WiFi is once again your lifeline to the rest of the world, if you plan to text without a phone plan. Apple's iMessage allows you to send texts, with images or video, for free to anyone on your contact list, regardless of whether you're hooked up to your wireless provider, so long as you're connected to WiFi.

Skype offers in-app chat as an alternative to texting, but you can also pay 12 cents per text to send traditional messages over Skype, if you have the credits.

As previously mentioned, Facebook Messenger, WhatsApp, LINE and Viber are all good for free text chats with others who have the same app. Google Messenger also offers the same functionality, for free.

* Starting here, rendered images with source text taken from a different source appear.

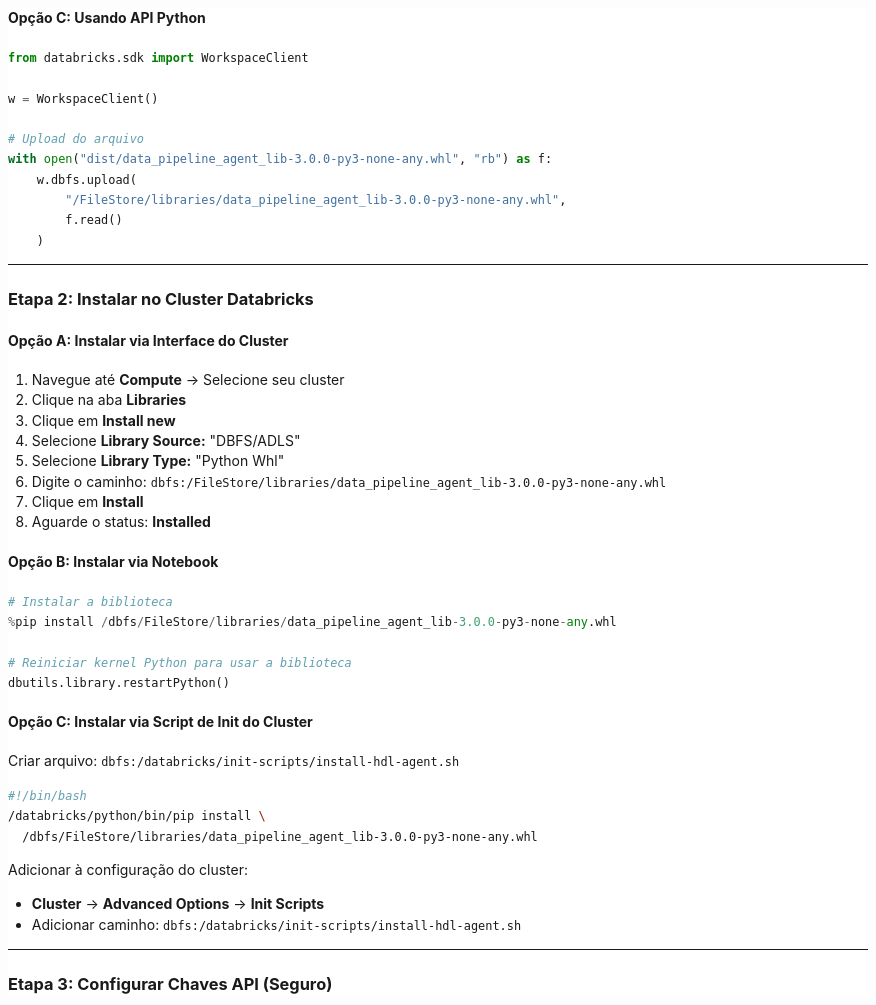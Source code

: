 #### Opção C: Usando API Python
```python
from databricks.sdk import WorkspaceClient

w = WorkspaceClient()

# Upload do arquivo
with open("dist/data_pipeline_agent_lib-3.0.0-py3-none-any.whl", "rb") as f:
    w.dbfs.upload(
        "/FileStore/libraries/data_pipeline_agent_lib-3.0.0-py3-none-any.whl",
        f.read()
    )
```

---

### Etapa 2: Instalar no Cluster Databricks

#### Opção A: Instalar via Interface do Cluster
1. Navegue até **Compute** → Selecione seu cluster
2. Clique na aba **Libraries**
3. Clique em **Install new**
4. Selecione **Library Source:** "DBFS/ADLS"
5. Selecione **Library Type:** "Python Whl"
6. Digite o caminho: `dbfs:/FileStore/libraries/data_pipeline_agent_lib-3.0.0-py3-none-any.whl`
7. Clique em **Install**
8. Aguarde o status: **Installed**

#### Opção B: Instalar via Notebook
```python
# Instalar a biblioteca
%pip install /dbfs/FileStore/libraries/data_pipeline_agent_lib-3.0.0-py3-none-any.whl

# Reiniciar kernel Python para usar a biblioteca
dbutils.library.restartPython()
```

#### Opção C: Instalar via Script de Init do Cluster
Criar arquivo: `dbfs:/databricks/init-scripts/install-hdl-agent.sh`
```bash
#!/bin/bash
/databricks/python/bin/pip install \
  /dbfs/FileStore/libraries/data_pipeline_agent_lib-3.0.0-py3-none-any.whl
```

Adicionar à configuração do cluster:
- **Cluster** → **Advanced Options** → **Init Scripts**
- Adicionar caminho: `dbfs:/databricks/init-scripts/install-hdl-agent.sh`

---

### Etapa 3: Configurar Chaves API (Seguro)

If you're travelling with friends and you want to keep in touch on-the-go, then FireChat offers a clever way of messaging without access to wireless service, data or a WiFi network. The app uses the radio in your cellphone to connect to other FireChat users in the area, up to a distance of 70 metres. Your WiFi and Bluetooth receivers need to be switched on, but they don't need to be connected to the internet for the app to work.

FireChat calls itself "the app for large crowds," as coverage improves with more people using the app in one area. The phone signal can leapfrog through other FireChat users to reach your intended recipient, so it can reach across that 70-metre limit if there are other FireChat users in the vicinity.

Offline maps

Worried about navigating a strange city without a data plan on your smartphone?

There are a couple of apps out there that allow you to download full, detailed maps onto your phone's local storage, so you can access them offline at any time.

HERE WeGo and Maps.Me are two incredibly useful offline map applications that can track your position in real time, using only the radio signals from your phone. They can store entire country maps on your phone, along with other details you might need on your journey. The apps will also give you routing information without a data plan, so you don't need to spring for that expensive GPS with your rental car.

Download HERE WeGo for free on the App Store or Google Play.

Maps.Me is also free on the App Store, Google Play, BlackBerry World and the Amazon App store. 

Google Maps also offers the option of downloading individual city maps onto your phone.

Just make sure you're careful with the storage space on your phone. A few maps can take up a good chunk of space, leaving you with less room for your vacation pictures.

Itinerary made easy

The free app Tripit is a huge time-saver when you're on vacation. The app automatically scans your email for confirmation numbers from your flight, your hotel, your rental car or whatever tours you've signed up for, and collects them into one easy-to-follow timeline. It's the digital equivalent of a paper itinerary, only it automatically updates when you're connected to WiFi, so you're always on top of your travel plans. It also saves you the hassle of sifting through your inbox to keep all your digital receipts in order.

Google accomplishes some of this by adding certain itinerary documents to your personal calendar, but it's not nearly as comprehensive as TripIt.

Tripit is available for Android, iOS, Mac and PC users, and is compatible with Gmail, Yahoo and Outlook email systems.